Back when I was at Mary Hare sixth form, my dorm mate Fi would instantly reach for her hearing aid upon waking.
“Do you really need that in so early?” I’d ask.
“I can’t live without it!” She exclaimed!
Seriously? She can’t live without her hearing aid? I wondered.
Fast forward all these years and when the hubby and I were recently discussing what objects we would have to take if we were stranded on a desert island, he listed his iPhone as his first choice whereas I chose… my hearing aids. (And batteries of course!)
So what’s changed? Why can I no longer live without my hearing aids? Well, I’m more deaf for a start. Plus I’ve got kids and any kind of silence is suspicious…
But the fact that the thought of being without my hearing aids induced a wave of panic inspired me to take on a challenge.
24 hours with no hearing aids.
Ultimately, it’s 24 hours in silence! And I couldn’t hole up like a hermit at home, that would be far too easy. Besides we had plans and a restaurant date. Eek!
So what did I discover? And more to the point could I stop myself from popping my hearing aids back in? Read on to find out.
1. Hello Tinnitus. It’s a common byproduct of deafness; the whooshing, ringing, rumbling and sometimes screaming in your ear holes. I’d forgotten how constant and peculiar my tinnitus is and how overwhelmingly LOUD the ringing can be. Took a while to get used to but after some distraction techniques I’d forgotten it was there…
2. I had no idea how loud my voice was. Ordering in a restaurant, I felt vulnerable without sound… how do I know how loudly or quietly to speak? I decided to jump right in anyway and asked (shouted!) for an Amazonian mocktail with relative ease. Answering the bartender when he asked me random questions, however, was a different matter…
3. I wasn’t so confident lipreading anymore. We all know that lipreading is mostly guesswork but I realised that the odd sounds I’d been hearing via my hearing aids had been useful cues especially when it came to lipreading new people. So in the end I asked my hubby to “interpret” for me (even though he’s deaf-er than I am!) and with some gestures and telepathy we managed to figure out what the bartender was saying.

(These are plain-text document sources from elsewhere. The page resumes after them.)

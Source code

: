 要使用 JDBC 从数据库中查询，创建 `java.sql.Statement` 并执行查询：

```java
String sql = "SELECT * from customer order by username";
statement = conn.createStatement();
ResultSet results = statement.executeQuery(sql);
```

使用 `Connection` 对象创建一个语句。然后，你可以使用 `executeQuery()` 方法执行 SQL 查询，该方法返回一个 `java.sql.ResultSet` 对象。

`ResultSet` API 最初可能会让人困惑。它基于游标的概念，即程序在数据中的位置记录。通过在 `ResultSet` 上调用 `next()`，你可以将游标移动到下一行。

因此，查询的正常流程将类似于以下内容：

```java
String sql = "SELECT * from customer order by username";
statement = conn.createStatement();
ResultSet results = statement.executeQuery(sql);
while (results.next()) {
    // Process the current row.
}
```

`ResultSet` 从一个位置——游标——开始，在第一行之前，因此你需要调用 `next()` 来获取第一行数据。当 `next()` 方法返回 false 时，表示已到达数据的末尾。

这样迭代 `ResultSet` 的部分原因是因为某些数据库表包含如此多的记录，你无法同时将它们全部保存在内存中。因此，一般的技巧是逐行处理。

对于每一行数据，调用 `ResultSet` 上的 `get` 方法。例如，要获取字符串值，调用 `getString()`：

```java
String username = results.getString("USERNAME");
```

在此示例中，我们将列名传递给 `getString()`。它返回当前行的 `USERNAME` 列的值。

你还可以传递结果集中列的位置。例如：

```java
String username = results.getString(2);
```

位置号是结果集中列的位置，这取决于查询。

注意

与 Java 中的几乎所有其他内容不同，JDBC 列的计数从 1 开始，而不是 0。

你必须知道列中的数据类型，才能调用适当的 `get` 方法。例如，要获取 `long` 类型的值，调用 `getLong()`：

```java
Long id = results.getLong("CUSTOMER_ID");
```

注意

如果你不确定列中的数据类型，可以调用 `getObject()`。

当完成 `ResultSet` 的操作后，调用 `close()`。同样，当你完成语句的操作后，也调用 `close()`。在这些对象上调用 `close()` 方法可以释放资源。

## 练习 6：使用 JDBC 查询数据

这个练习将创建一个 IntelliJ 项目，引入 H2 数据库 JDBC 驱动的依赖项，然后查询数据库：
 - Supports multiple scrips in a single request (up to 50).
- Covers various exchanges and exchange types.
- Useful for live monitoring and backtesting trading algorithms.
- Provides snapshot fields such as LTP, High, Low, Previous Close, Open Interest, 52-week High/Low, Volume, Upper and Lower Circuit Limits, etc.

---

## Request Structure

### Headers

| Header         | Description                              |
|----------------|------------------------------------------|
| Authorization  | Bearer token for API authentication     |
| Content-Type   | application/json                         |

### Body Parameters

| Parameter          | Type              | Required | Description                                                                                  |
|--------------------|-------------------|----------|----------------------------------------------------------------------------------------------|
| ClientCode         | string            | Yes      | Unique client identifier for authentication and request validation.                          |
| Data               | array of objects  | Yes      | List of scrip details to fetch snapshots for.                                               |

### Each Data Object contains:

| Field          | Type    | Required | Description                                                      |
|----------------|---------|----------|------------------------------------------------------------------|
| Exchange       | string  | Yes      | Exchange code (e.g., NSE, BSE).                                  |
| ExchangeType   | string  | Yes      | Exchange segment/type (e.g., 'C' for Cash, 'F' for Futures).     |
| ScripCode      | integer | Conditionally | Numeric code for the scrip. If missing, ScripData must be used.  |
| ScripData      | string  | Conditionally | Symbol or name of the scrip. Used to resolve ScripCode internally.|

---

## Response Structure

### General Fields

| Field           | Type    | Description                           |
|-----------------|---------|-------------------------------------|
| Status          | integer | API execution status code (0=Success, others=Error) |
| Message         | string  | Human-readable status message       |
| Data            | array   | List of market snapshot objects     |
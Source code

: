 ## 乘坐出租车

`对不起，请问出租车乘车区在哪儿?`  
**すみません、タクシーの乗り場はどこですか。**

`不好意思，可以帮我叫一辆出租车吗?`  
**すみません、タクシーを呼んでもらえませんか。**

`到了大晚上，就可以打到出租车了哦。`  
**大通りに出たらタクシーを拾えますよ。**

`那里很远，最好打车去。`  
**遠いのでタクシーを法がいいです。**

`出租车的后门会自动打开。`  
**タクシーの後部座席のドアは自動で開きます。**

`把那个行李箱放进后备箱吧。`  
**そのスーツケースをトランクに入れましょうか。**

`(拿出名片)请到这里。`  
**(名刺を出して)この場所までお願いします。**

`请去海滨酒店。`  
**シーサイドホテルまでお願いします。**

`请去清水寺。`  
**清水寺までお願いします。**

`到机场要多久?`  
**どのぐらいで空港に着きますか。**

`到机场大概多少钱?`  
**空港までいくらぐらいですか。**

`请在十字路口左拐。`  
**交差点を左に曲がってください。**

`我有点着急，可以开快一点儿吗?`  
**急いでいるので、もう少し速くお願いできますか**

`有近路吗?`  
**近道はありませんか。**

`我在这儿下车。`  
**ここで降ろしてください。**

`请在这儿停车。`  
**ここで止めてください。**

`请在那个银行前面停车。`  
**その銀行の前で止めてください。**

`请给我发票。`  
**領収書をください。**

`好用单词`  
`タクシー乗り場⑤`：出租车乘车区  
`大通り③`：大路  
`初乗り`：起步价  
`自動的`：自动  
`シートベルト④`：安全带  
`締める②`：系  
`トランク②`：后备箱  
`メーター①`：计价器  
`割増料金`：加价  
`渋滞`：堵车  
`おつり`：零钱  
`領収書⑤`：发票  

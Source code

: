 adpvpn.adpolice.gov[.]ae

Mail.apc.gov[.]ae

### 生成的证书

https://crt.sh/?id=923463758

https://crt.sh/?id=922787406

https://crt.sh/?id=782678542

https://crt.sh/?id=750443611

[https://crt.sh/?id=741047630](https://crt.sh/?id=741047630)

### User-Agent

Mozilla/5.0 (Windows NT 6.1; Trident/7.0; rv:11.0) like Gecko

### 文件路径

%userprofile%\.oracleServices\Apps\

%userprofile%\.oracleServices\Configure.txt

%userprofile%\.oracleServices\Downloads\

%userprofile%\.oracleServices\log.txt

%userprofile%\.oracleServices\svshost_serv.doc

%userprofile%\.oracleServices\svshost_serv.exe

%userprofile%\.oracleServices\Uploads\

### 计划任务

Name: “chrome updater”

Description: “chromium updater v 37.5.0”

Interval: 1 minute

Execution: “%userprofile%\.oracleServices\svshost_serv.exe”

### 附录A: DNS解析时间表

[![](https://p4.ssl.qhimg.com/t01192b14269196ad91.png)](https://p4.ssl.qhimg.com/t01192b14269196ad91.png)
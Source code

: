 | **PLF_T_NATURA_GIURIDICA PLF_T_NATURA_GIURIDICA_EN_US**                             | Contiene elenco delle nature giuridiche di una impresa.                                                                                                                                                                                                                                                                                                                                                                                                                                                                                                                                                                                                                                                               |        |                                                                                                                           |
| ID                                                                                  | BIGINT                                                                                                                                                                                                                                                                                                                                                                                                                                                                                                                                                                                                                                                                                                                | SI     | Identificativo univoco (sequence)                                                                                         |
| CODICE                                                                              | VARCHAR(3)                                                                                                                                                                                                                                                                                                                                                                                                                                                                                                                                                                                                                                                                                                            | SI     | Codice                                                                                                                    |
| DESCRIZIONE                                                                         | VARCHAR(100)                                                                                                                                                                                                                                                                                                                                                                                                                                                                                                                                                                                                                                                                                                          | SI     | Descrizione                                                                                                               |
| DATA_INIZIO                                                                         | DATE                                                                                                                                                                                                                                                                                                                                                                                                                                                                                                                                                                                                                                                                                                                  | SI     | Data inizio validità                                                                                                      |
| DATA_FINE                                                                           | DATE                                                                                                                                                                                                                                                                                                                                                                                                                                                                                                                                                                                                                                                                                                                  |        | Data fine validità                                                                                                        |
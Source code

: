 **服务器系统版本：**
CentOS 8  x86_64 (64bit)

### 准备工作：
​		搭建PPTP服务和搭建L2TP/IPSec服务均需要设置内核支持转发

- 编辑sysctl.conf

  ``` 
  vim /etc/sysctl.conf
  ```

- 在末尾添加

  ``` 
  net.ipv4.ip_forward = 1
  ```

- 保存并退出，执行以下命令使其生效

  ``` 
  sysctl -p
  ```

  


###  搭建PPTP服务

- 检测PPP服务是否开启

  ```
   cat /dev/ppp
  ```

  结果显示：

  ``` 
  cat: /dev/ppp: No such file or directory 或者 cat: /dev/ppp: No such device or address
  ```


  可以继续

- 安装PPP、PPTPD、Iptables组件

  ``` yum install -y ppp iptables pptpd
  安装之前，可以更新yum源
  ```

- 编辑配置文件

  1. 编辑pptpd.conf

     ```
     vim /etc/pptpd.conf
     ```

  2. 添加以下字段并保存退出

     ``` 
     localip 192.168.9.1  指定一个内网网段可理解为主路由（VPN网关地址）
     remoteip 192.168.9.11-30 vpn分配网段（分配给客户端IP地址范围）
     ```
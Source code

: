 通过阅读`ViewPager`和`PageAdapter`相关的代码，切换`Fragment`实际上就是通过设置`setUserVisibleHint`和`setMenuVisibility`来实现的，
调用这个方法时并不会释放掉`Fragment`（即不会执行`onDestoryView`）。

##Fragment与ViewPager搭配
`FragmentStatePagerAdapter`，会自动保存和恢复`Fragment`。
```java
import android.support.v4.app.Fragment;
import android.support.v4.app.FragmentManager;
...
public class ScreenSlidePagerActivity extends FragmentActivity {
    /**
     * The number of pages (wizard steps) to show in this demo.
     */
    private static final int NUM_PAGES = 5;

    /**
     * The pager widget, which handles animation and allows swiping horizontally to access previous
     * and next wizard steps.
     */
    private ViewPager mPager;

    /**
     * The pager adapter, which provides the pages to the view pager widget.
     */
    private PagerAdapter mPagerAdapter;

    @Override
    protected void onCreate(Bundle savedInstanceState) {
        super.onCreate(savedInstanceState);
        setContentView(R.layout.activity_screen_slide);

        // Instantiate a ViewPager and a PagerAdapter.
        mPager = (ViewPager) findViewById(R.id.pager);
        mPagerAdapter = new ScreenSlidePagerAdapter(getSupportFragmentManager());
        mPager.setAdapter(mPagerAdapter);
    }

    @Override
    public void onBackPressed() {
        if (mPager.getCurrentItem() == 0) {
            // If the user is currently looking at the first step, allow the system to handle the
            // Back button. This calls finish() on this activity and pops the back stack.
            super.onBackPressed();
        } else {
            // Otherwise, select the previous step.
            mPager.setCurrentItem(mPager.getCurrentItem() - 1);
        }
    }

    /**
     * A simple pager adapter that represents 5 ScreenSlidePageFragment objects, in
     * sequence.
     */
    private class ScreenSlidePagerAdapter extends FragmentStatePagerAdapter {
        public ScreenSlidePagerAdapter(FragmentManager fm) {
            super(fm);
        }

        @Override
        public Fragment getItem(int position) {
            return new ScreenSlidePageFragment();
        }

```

4. My ears felt freeeeee! I hadn’t noticed how blocked up and plugged in I felt with 2 hearing aids in all day long. Yet when I spoke now – even though I couldn’t hear myself – my voice felt clearer and less nasally. I particularly enjoyed belting out The Phantom of the Opera and not having my hearing aids cut off when I sang too loudly. Oh and my sunglasses also fit better on my ears too which was aesthetically pleasing 😉
5. It was so much easier to drift off into my own world. This was a strange one but being in silence all day had a dream-like, surreal quality to it. I associate silence with sleep, and so I felt like I hadn’t fully woken up. I daydreamed more and went into my own bubble of thoughts and creative ideas. Which is great being a writer! But if you’re always feeling disconnected from the world you do need an anchor somehow.
During these 24 hours I admit I was very tempted to whip my hearing aids back in. So much that I even carried them in my handbag when we went out… just in case!
Watching the television in silence, I noted I could still detect accents and I began to “imagine” soundtracks and Muzak playing. My brain even imagined how people’s voices sounded!
And the next morning after I’d completed the challenge, I ate my brekkie in comfortable silence and completely forgot that there was an option to hear sounds.
Could I live without my hearing aids? If I really had to? I reckon I could. And on the off chance that there was ever an apocalyptic event that wiped out the worlds supply of hearing aid batteries, it’s probably a good thing not to be so attached to them anyway.
But in the case of going to a desert island, knowing me I’d still probably sneak them into my backpack… for emergencies, of course!
What would you take to a desert island?